►

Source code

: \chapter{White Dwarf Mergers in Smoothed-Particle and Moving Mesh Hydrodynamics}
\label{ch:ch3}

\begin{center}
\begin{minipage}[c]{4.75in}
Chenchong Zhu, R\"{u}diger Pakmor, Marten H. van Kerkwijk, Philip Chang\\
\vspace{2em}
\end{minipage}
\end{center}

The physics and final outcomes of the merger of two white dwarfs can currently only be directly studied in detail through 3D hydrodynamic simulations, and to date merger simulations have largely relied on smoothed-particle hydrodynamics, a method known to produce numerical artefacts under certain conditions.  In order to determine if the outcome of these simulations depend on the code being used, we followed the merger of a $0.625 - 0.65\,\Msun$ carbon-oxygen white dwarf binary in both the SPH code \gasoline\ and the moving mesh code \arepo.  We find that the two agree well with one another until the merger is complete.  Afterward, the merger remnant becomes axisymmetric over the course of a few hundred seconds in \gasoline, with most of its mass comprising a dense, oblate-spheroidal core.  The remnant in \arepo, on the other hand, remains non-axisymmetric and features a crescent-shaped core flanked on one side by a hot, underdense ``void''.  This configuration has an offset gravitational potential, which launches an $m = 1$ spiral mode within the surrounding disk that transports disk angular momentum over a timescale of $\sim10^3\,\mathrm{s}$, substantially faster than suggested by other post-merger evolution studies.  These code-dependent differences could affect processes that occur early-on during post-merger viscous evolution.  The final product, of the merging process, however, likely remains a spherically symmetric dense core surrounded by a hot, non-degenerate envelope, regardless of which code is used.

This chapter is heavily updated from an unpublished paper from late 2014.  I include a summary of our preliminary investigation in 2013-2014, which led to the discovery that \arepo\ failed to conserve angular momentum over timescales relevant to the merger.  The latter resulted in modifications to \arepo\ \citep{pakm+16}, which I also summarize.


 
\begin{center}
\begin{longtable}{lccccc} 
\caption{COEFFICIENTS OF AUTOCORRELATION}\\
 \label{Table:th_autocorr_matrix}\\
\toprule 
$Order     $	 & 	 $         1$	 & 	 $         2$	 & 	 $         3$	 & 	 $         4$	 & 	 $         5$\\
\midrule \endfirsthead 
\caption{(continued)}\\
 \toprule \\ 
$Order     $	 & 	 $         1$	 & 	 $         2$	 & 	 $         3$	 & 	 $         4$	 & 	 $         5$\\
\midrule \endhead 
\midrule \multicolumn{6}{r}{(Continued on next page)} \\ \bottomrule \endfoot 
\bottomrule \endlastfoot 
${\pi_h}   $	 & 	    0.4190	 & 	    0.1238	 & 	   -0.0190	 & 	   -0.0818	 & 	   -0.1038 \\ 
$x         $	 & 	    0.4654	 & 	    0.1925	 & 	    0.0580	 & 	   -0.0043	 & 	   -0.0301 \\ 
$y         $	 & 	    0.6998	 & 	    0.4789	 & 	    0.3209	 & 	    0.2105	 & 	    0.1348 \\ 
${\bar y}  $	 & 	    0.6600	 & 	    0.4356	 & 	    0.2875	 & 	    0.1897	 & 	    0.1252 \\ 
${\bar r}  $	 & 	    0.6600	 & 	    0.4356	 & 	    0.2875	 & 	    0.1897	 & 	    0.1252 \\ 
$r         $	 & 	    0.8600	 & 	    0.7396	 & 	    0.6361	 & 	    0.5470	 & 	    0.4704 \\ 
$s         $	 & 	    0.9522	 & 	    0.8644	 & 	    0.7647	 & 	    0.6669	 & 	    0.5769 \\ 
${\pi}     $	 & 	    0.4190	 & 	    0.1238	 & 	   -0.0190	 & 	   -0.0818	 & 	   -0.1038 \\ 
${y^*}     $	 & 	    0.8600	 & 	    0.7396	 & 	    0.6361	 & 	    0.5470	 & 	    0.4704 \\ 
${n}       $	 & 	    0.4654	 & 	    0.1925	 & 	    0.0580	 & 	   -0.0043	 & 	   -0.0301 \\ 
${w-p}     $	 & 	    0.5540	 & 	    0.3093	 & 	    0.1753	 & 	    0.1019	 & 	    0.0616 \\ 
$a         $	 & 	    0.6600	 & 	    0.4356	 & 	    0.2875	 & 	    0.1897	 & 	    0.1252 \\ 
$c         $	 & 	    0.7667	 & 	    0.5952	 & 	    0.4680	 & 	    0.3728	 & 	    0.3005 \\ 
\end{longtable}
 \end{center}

◄

* Brief *
Scan the data for the string "chapter" and copy each line in which it occurs.

* Expected output *
: \chapter{White Dwarf Mergers in Smoothed-Particle and Moving Mesh Hydrodynamics}
This chapter is heavily updated from an unpublished paper from late 2014.  I include a summary of our preliminary investigation in 2013-2014, which led to the discovery that \arepo\ failed to conserve angular momentum over timescales relevant to the merger.  The latter resulted in modifications to \arepo\ \citep{pakm+16}, which I also summarize.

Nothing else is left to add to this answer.